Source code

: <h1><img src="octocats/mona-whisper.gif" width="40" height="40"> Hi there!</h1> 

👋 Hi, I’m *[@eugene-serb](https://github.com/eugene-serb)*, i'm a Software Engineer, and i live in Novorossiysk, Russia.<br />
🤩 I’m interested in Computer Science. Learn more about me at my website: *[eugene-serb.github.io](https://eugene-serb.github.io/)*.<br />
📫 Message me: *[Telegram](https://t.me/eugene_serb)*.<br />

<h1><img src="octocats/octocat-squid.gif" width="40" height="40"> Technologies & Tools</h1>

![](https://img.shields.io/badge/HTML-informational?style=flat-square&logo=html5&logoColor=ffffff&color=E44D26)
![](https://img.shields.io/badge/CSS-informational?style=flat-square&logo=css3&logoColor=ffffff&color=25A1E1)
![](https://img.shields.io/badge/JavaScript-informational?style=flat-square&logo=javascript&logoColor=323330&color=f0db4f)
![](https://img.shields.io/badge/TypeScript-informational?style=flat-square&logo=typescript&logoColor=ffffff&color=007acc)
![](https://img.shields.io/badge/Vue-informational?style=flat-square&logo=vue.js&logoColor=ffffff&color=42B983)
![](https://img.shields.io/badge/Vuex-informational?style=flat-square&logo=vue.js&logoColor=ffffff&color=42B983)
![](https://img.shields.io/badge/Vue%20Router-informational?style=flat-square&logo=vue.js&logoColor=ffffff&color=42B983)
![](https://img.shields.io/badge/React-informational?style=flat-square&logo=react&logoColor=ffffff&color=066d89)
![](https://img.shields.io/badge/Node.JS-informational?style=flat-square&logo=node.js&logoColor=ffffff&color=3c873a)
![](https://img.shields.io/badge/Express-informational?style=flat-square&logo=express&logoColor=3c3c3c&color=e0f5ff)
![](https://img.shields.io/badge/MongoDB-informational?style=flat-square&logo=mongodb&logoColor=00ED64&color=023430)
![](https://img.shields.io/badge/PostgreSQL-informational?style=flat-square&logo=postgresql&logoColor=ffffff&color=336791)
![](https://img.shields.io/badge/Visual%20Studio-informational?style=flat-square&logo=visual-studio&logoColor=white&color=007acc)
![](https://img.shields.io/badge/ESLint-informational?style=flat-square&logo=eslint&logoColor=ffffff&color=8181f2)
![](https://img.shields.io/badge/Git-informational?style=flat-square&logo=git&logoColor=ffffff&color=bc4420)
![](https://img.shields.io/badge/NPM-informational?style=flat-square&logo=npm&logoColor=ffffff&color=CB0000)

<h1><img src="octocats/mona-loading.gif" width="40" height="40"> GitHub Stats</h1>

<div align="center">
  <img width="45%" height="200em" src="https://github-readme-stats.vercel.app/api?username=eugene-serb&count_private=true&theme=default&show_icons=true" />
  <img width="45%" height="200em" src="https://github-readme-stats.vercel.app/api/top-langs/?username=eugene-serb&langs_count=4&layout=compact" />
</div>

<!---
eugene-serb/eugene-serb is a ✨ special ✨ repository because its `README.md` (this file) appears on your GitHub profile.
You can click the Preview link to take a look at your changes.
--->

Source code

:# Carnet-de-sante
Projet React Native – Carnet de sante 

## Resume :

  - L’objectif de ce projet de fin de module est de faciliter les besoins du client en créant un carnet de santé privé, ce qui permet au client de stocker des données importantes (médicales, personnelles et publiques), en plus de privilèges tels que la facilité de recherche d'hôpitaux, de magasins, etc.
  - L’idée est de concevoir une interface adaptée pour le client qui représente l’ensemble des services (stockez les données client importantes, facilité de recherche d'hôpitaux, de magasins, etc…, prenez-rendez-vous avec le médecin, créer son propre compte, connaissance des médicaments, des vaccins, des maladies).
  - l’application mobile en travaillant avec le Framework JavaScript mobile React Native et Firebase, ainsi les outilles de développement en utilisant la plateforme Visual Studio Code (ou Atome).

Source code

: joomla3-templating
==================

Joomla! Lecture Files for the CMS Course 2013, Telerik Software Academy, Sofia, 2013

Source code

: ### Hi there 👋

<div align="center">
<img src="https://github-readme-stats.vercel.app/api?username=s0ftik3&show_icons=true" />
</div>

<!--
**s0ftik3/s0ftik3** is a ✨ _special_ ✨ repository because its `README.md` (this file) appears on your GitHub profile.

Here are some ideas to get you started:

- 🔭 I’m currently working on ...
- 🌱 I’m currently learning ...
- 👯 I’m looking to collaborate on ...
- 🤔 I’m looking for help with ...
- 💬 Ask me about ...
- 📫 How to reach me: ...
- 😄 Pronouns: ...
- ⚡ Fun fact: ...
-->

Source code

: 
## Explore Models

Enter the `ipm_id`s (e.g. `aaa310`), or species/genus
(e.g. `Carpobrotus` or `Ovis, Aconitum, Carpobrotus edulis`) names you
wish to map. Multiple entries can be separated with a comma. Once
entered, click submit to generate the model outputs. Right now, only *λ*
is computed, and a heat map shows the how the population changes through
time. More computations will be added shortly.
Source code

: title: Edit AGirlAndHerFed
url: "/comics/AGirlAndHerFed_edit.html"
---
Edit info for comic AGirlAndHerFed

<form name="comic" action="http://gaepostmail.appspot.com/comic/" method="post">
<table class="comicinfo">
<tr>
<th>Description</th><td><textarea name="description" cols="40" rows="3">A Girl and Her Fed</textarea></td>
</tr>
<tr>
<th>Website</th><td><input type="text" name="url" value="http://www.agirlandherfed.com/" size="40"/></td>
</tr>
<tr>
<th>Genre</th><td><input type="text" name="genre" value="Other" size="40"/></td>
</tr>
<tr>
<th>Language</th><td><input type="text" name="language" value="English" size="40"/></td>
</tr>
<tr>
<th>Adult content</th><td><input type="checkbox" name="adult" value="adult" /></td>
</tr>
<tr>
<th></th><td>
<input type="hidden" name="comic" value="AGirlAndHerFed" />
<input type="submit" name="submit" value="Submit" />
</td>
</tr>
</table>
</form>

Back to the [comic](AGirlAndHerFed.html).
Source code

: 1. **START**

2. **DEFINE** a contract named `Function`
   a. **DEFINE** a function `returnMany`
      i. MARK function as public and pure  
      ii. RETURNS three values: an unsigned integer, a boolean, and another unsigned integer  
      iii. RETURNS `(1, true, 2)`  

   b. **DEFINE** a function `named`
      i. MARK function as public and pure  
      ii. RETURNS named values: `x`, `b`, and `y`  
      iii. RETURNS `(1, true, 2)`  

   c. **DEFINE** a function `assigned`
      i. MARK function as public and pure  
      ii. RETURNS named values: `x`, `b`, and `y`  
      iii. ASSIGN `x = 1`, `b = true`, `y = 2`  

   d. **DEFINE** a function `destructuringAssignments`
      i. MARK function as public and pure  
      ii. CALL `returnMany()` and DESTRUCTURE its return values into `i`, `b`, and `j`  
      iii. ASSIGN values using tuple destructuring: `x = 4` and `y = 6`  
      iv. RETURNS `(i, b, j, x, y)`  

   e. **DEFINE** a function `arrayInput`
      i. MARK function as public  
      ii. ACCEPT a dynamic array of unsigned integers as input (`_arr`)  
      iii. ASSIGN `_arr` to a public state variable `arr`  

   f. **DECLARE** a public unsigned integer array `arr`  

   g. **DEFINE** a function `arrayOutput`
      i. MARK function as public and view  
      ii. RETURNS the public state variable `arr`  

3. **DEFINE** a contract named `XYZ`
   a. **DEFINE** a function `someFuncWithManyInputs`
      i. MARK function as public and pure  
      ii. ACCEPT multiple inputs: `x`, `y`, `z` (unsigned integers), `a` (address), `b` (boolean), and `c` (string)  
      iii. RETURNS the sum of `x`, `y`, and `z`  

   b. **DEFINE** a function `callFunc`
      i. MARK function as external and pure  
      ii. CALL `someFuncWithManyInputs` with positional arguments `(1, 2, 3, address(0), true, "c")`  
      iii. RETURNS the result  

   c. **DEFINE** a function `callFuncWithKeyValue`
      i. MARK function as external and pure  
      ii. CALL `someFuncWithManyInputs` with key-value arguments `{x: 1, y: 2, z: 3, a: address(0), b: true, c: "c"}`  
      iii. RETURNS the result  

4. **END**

------------------------------------------------------------------------

◆ **Exercise details**:
Show all lines in the entries above where the string "returnMany" appears.

◆ **Answer**:
   a. **DEFINE** a function `returnMany`
      ii. CALL `returnMany()` and DESTRUCTURE its return values into `i`, `b`, and `j`  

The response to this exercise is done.